● Given records:
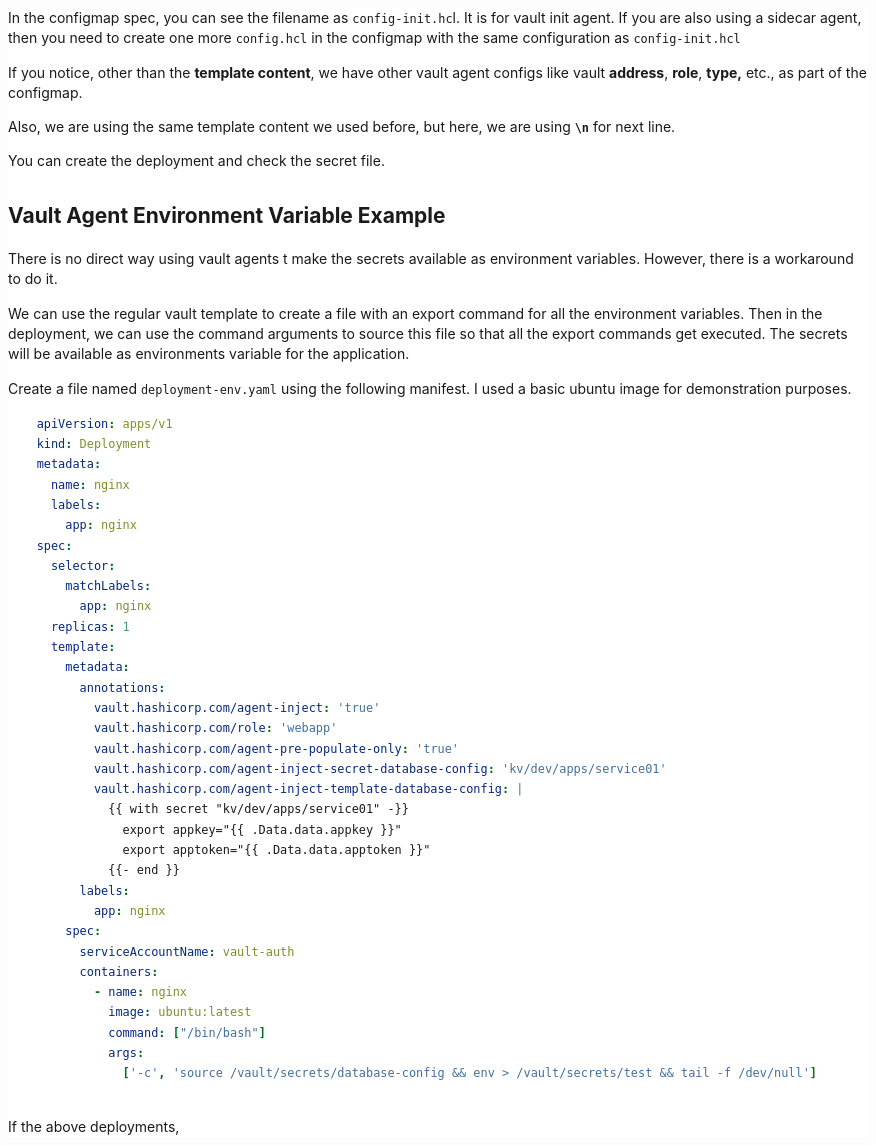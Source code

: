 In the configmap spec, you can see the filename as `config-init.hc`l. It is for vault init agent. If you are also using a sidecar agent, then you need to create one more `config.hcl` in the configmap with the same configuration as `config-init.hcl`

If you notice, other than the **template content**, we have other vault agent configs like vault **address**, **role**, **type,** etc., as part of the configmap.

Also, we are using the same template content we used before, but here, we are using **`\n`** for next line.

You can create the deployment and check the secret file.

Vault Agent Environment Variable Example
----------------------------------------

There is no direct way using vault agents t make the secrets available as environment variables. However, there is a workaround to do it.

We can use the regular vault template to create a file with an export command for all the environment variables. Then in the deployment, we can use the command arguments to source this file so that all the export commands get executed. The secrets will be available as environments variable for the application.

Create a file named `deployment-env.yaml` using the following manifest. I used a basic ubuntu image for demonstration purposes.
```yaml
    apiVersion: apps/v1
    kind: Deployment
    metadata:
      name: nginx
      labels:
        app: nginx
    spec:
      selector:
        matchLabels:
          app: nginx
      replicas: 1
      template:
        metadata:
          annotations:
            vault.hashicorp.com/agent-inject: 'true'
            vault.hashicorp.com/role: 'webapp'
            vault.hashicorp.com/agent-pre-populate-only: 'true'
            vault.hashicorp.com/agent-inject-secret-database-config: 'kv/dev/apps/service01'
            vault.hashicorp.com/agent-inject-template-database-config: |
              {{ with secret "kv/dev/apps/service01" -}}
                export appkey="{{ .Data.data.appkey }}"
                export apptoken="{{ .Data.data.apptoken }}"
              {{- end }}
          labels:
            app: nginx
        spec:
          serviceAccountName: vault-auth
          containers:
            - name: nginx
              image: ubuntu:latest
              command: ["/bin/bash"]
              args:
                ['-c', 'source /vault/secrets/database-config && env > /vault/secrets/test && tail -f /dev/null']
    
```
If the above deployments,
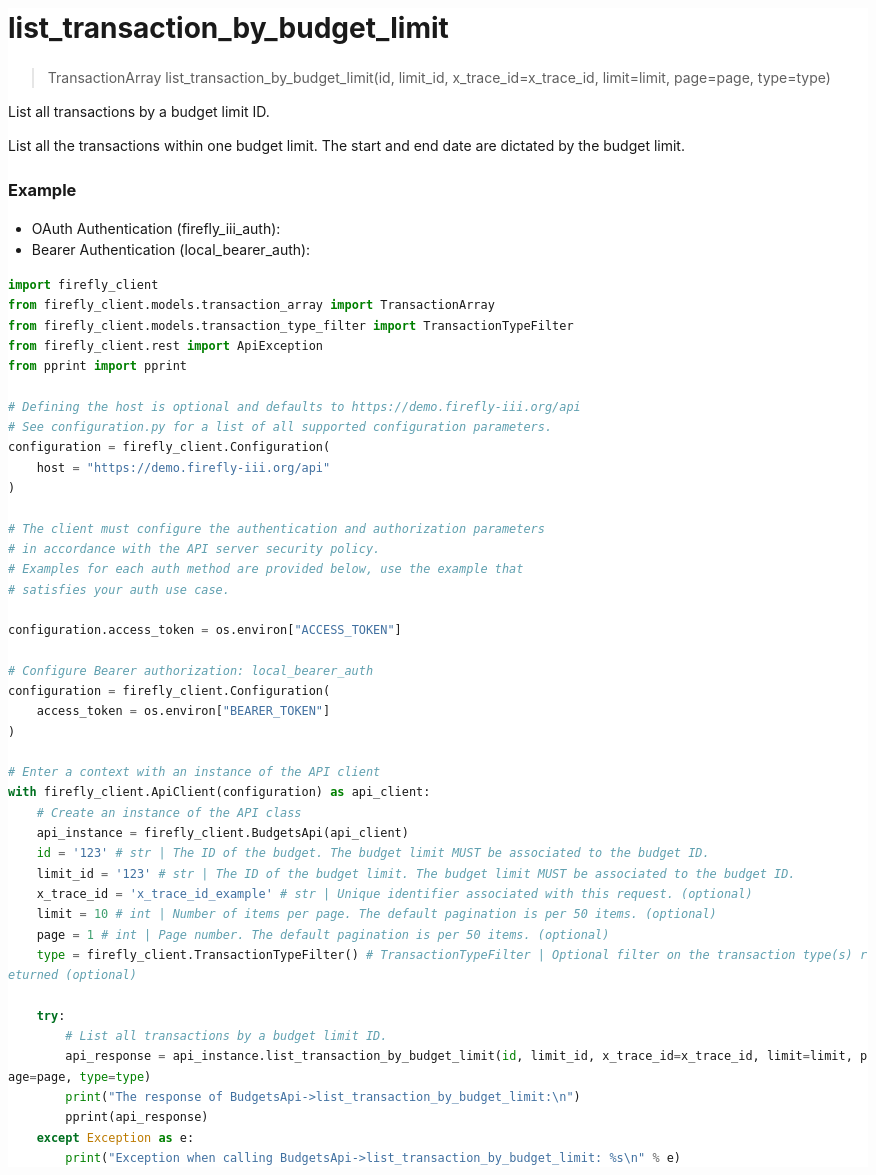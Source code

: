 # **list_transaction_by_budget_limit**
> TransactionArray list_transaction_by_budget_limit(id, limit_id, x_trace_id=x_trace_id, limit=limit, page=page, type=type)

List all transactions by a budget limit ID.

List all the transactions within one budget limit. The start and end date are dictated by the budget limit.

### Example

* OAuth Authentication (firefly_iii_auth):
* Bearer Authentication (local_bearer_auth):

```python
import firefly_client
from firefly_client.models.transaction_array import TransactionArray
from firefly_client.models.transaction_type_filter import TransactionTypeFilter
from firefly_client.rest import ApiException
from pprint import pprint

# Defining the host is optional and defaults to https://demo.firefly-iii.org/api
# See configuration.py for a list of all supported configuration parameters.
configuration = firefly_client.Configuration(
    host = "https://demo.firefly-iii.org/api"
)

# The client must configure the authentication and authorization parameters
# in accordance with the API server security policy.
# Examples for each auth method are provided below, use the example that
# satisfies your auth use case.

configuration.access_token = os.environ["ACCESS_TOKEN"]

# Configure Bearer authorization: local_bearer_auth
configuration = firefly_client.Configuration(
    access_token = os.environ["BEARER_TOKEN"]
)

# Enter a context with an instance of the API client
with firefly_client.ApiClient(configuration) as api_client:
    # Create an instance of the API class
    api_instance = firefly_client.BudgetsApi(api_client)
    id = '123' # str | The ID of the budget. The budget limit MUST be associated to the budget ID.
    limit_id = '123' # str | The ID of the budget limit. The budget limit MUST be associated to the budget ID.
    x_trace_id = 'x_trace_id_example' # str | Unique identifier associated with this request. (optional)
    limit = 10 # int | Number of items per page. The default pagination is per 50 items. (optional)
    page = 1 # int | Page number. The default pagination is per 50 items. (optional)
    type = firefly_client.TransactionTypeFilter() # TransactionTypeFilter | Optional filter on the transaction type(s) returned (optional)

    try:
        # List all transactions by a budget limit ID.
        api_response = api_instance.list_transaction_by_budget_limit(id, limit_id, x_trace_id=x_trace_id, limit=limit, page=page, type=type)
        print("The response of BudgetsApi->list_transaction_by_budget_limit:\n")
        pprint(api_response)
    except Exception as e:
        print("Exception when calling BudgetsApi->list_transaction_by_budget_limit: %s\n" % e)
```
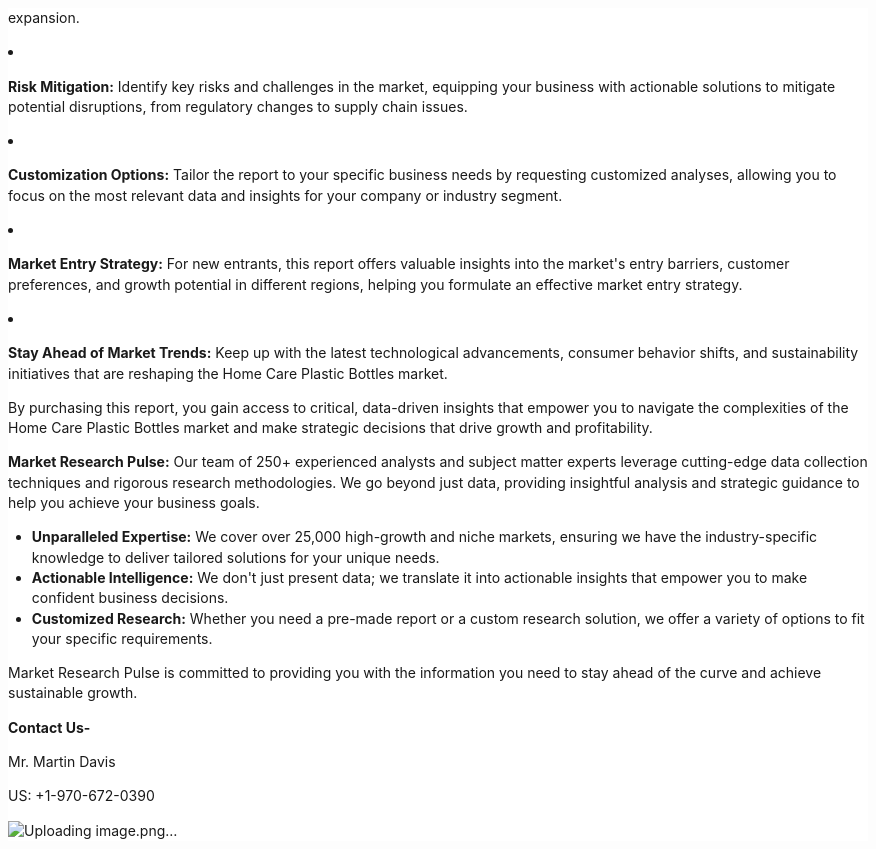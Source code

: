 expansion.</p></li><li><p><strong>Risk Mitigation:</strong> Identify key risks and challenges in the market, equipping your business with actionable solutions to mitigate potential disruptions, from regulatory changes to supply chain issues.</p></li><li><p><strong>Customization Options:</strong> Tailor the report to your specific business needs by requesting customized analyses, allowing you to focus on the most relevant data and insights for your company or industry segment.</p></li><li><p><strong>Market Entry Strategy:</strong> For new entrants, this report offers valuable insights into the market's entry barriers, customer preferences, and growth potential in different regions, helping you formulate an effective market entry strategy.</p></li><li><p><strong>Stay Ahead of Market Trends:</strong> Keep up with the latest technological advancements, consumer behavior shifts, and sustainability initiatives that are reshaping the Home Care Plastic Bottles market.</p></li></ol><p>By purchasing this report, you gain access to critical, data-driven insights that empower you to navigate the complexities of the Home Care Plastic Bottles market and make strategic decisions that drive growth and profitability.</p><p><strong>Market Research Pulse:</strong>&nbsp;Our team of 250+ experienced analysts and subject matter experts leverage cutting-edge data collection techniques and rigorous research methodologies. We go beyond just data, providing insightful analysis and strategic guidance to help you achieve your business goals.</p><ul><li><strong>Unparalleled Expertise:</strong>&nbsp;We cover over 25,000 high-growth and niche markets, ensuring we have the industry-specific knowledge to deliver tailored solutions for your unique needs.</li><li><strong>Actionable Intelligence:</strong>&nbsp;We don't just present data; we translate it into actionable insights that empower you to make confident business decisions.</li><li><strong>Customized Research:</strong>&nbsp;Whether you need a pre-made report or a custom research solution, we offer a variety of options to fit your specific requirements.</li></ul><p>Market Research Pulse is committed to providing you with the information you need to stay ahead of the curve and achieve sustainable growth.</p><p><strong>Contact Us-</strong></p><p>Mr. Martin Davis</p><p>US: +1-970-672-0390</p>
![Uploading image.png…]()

● What to do:
Send back the data above word for word, with the pictures left out.

● Answer box:
Source code

: In the configmap spec, you can see the filename as `config-init.hc`l. It is for vault init agent. If you are also using a sidecar agent, then you need to create one more `config.hcl` in the configmap with the same configuration as `config-init.hcl`

If you notice, other than the **template content**, we have other vault agent configs like vault **address**, **role**, **type,** etc., as part of the configmap.

Also, we are using the same template content we used before, but here, we are using **`\n`** for next line.

You can create the deployment and check the secret file.

Vault Agent Environment Variable Example
----------------------------------------

There is no direct way using vault agents t make the secrets available as environment variables. However, there is a workaround to do it.

We can use the regular vault template to create a file with an export command for all the environment variables. Then in the deployment, we can use the command arguments to source this file so that all the export commands get executed. The secrets will be available as environments variable for the application.

Create a file named `deployment-env.yaml` using the following manifest. I used a basic ubuntu image for demonstration purposes.
```yaml
    apiVersion: apps/v1
    kind: Deployment
    metadata:
      name: nginx
      labels:
        app: nginx
    spec:
      selector:
        matchLabels:
          app: nginx
      replicas: 1
      template:
        metadata:
          annotations:
            vault.hashicorp.com/agent-inject: 'true'
            vault.hashicorp.com/role: 'webapp'
            vault.hashicorp.com/agent-pre-populate-only: 'true'
            vault.hashicorp.com/agent-inject-secret-database-config: 'kv/dev/apps/service01'
            vault.hashicorp.com/agent-inject-template-database-config: |
              {{ with secret "kv/dev/apps/service01" -}}
                export appkey="{{ .Data.data.appkey }}"
                export apptoken="{{ .Data.data.apptoken }}"
              {{- end }}
          labels:
            app: nginx
        spec:
          serviceAccountName: vault-auth
          containers:
            - name: nginx
              image: ubuntu:latest
              command: ["/bin/bash"]
              args:
                ['-c', 'source /vault/secrets/database-config && env > /vault/secrets/test && tail -f /dev/null']
    
```
If the above deployments,
Source code

: # **list_transaction_by_budget_limit**
> TransactionArray list_transaction_by_budget_limit(id, limit_id, x_trace_id=x_trace_id, limit=limit, page=page, type=type)

List all transactions by a budget limit ID.

List all the transactions within one budget limit. The start and end date are dictated by the budget limit.

### Example

* OAuth Authentication (firefly_iii_auth):
* Bearer Authentication (local_bearer_auth):

```python
import firefly_client
from firefly_client.models.transaction_array import TransactionArray
from firefly_client.models.transaction_type_filter import TransactionTypeFilter
from firefly_client.rest import ApiException
from pprint import pprint

# Defining the host is optional and defaults to https://demo.firefly-iii.org/api
# See configuration.py for a list of all supported configuration parameters.
configuration = firefly_client.Configuration(
    host = "https://demo.firefly-iii.org/api"
)

# The client must configure the authentication and authorization parameters
# in accordance with the API server security policy.
# Examples for each auth method are provided below, use the example that
# satisfies your auth use case.

configuration.access_token = os.environ["ACCESS_TOKEN"]

# Configure Bearer authorization: local_bearer_auth
configuration = firefly_client.Configuration(
    access_token = os.environ["BEARER_TOKEN"]
)

# Enter a context with an instance of the API client
with firefly_client.ApiClient(configuration) as api_client:
    # Create an instance of the API class
    api_instance = firefly_client.BudgetsApi(api_client)
    id = '123' # str | The ID of the budget. The budget limit MUST be associated to the budget ID.
    limit_id = '123' # str | The ID of the budget limit. The budget limit MUST be associated to the budget ID.
    x_trace_id = 'x_trace_id_example' # str | Unique identifier associated with this request. (optional)
    limit = 10 # int | Number of items per page. The default pagination is per 50 items. (optional)
    page = 1 # int | Page number. The default pagination is per 50 items. (optional)
    type = firefly_client.TransactionTypeFilter() # TransactionTypeFilter | Optional filter on the transaction type(s) returned (optional)

    try:
        # List all transactions by a budget limit ID.
        api_response = api_instance.list_transaction_by_budget_limit(id, limit_id, x_trace_id=x_trace_id, limit=limit, page=page, type=type)
        print("The response of BudgetsApi->list_transaction_by_budget_limit:\n")
        pprint(api_response)
    except Exception as e:
        print("Exception when calling BudgetsApi->list_transaction_by_budget_limit: %s\n" % e)
```
Source code

: expansion.</p></li><li><p><strong>Risk Mitigation:</strong> Identify key risks and challenges in the market, equipping your business with actionable solutions to mitigate potential disruptions, from regulatory changes to supply chain issues.</p></li><li><p><strong>Customization Options:</strong> Tailor the report to your specific business needs by requesting customized analyses, allowing you to focus on the most relevant data and insights for your company or industry segment.</p></li><li><p><strong>Market Entry Strategy:</strong> For new entrants, this report offers valuable insights into the market's entry barriers, customer preferences, and growth potential in different regions, helping you formulate an effective market entry strategy.</p></li><li><p><strong>Stay Ahead of Market Trends:</strong> Keep up with the latest technological advancements, consumer behavior shifts, and sustainability initiatives that are reshaping the Home Care Plastic Bottles market.</p></li></ol><p>By purchasing this report, you gain access to critical, data-driven insights that empower you to navigate the complexities of the Home Care Plastic Bottles market and make strategic decisions that drive growth and profitability.</p><p><strong>Market Research Pulse:</strong>&nbsp;Our team of 250+ experienced analysts and subject matter experts leverage cutting-edge data collection techniques and rigorous research methodologies. We go beyond just data, providing insightful analysis and strategic guidance to help you achieve your business goals.</p><ul><li><strong>Unparalleled Expertise:</strong>&nbsp;We cover over 25,000 high-growth and niche markets, ensuring we have the industry-specific knowledge to deliver tailored solutions for your unique needs.</li><li><strong>Actionable Intelligence:</strong>&nbsp;We don't just present data; we translate it into actionable insights that empower you to make confident business decisions.</li><li><strong>Customized Research:</strong>&nbsp;Whether you need a pre-made report or a custom research solution, we offer a variety of options to fit your specific requirements.</li></ul><p>Market Research Pulse is committed to providing you with the information you need to stay ahead of the curve and achieve sustainable growth.</p><p><strong>Contact Us-</strong></p><p>Mr. Martin Davis</p><p>US: +1-970-672-0390</p>
![Uploading image.png…]()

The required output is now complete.